ACTION ITEM - In the entries below, count the lines that include the word "frameworks" and reply with the number alone.

-- RECORDED DATA follows --

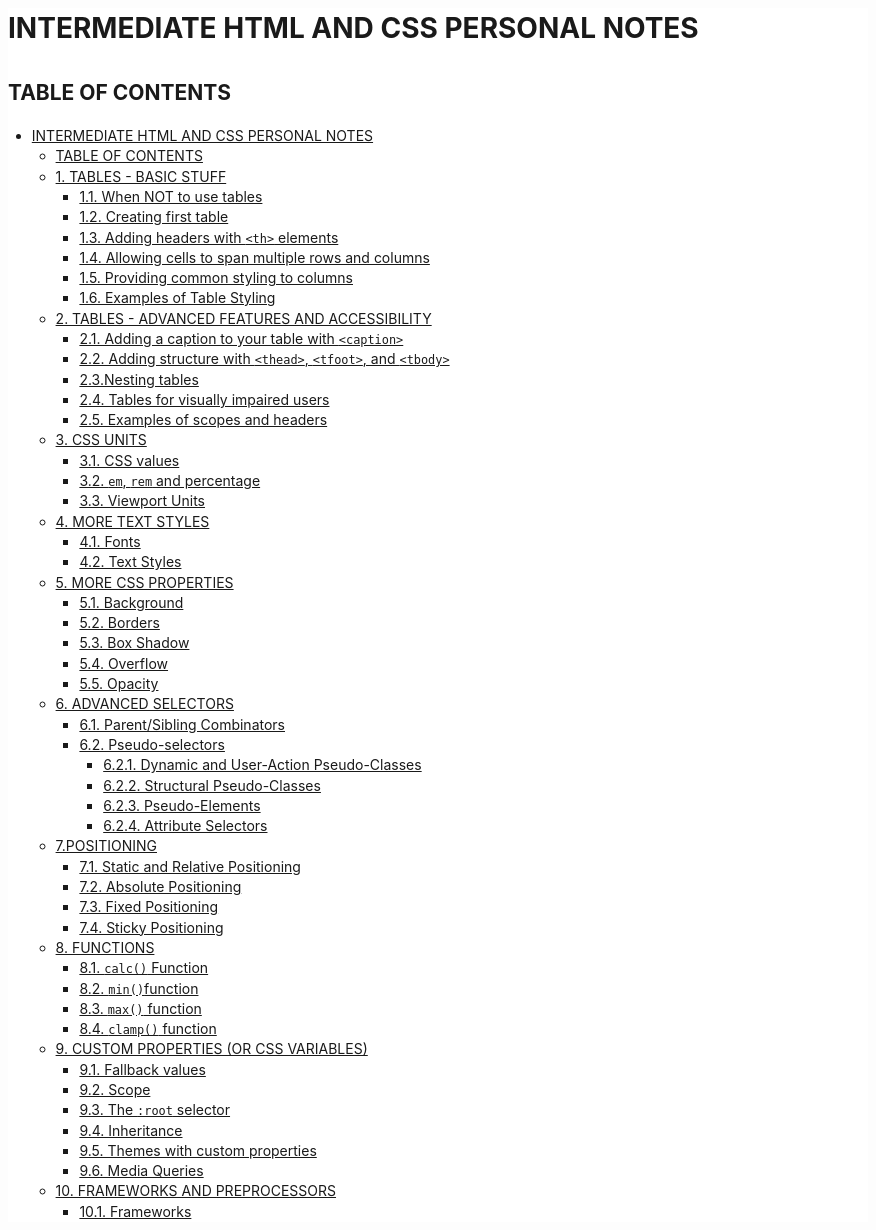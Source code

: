 # INTERMEDIATE HTML AND CSS PERSONAL NOTES

## TABLE OF CONTENTS

- [INTERMEDIATE HTML AND CSS PERSONAL NOTES](#intermediate-html-and-css-personal-notes)
  - [TABLE OF CONTENTS](#table-of-contents)
  - [1. TABLES - BASIC STUFF](#1-tables---basic-stuff)
    - [1.1. When NOT to use tables](#11-when-not-to-use-tables)
    - [1.2. Creating first table](#12-creating-first-table)
    - [1.3. Adding headers with `<th>` elements](#13-adding-headers-with-th-elements)
    - [1.4. Allowing cells to span multiple rows and columns](#14-allowing-cells-to-span-multiple-rows-and-columns)
    - [1.5. Providing common styling to columns](#15-providing-common-styling-to-columns)
    - [1.6. Examples of Table Styling](#16-examples-of-table-styling)
  - [2. TABLES - ADVANCED FEATURES AND ACCESSIBILITY](#2-tables---advanced-features-and-accessibility)
    - [2.1. Adding a caption to your table with `<caption>`](#21-adding-a-caption-to-your-table-with-caption)
    - [2.2. Adding structure with `<thead>`, `<tfoot>`, and `<tbody>`](#22-adding-structure-with-thead-tfoot-and-tbody)
    - [2.3.Nesting tables](#23nesting-tables)
    - [2.4. Tables for visually impaired users](#24-tables-for-visually-impaired-users)
    - [2.5. Examples of scopes and headers](#25-examples-of-scopes-and-headers)
  - [3. CSS UNITS](#3-css-units)
    - [3.1. CSS values](#31-css-values)
    - [3.2. `em`, `rem` and percentage](#32-em-rem-and-percentage)
    - [3.3. Viewport Units](#33-viewport-units)
  - [4. MORE TEXT STYLES](#4-more-text-styles)
    - [4.1. Fonts](#41-fonts)
    - [4.2. Text Styles](#42-text-styles)
  - [5. MORE CSS PROPERTIES](#5-more-css-properties)
    - [5.1. Background](#51-background)
    - [5.2. Borders](#52-borders)
    - [5.3. Box Shadow](#53-box-shadow)
    - [5.4. Overflow](#54-overflow)
    - [5.5. Opacity](#55-opacity)
  - [6. ADVANCED SELECTORS](#6-advanced-selectors)
    - [6.1. Parent/Sibling Combinators](#61-parentsibling-combinators)
    - [6.2. Pseudo-selectors](#62-pseudo-selectors)
      - [6.2.1. Dynamic and User-Action Pseudo-Classes](#621-dynamic-and-user-action-pseudo-classes)
      - [6.2.2. Structural Pseudo-Classes](#622-structural-pseudo-classes)
      - [6.2.3. Pseudo-Elements](#623-pseudo-elements)
      - [6.2.4. Attribute Selectors](#624-attribute-selectors)
  - [7.POSITIONING](#7positioning)
    - [7.1. Static and Relative Positioning](#71-static-and-relative-positioning)
    - [7.2. Absolute Positioning](#72-absolute-positioning)
    - [7.3. Fixed Positioning](#73-fixed-positioning)
    - [7.4. Sticky Positioning](#74-sticky-positioning)
  - [8. FUNCTIONS](#8-functions)
    - [8.1. `calc()` Function](#81-calc-function)
    - [8.2. `min()`function](#82-minfunction)
    - [8.3. `max()` function](#83-max-function)
    - [8.4. `clamp()` function](#84-clamp-function)
  - [9. CUSTOM PROPERTIES (OR CSS VARIABLES)](#9-custom-properties-or-css-variables)
    - [9.1. Fallback values](#91-fallback-values)
    - [9.2. Scope](#92-scope)
    - [9.3. The `:root` selector](#93-the-root-selector)
    - [9.4. Inheritance](#94-inheritance)
    - [9.5. Themes with custom properties](#95-themes-with-custom-properties)
    - [9.6. Media Queries](#96-media-queries)
  - [10. FRAMEWORKS AND PREPROCESSORS](#10-frameworks-and-preprocessors)
    - [10.1. Frameworks](#101-frameworks)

-- RECORDED DATA concluded --

SOLUTION - 2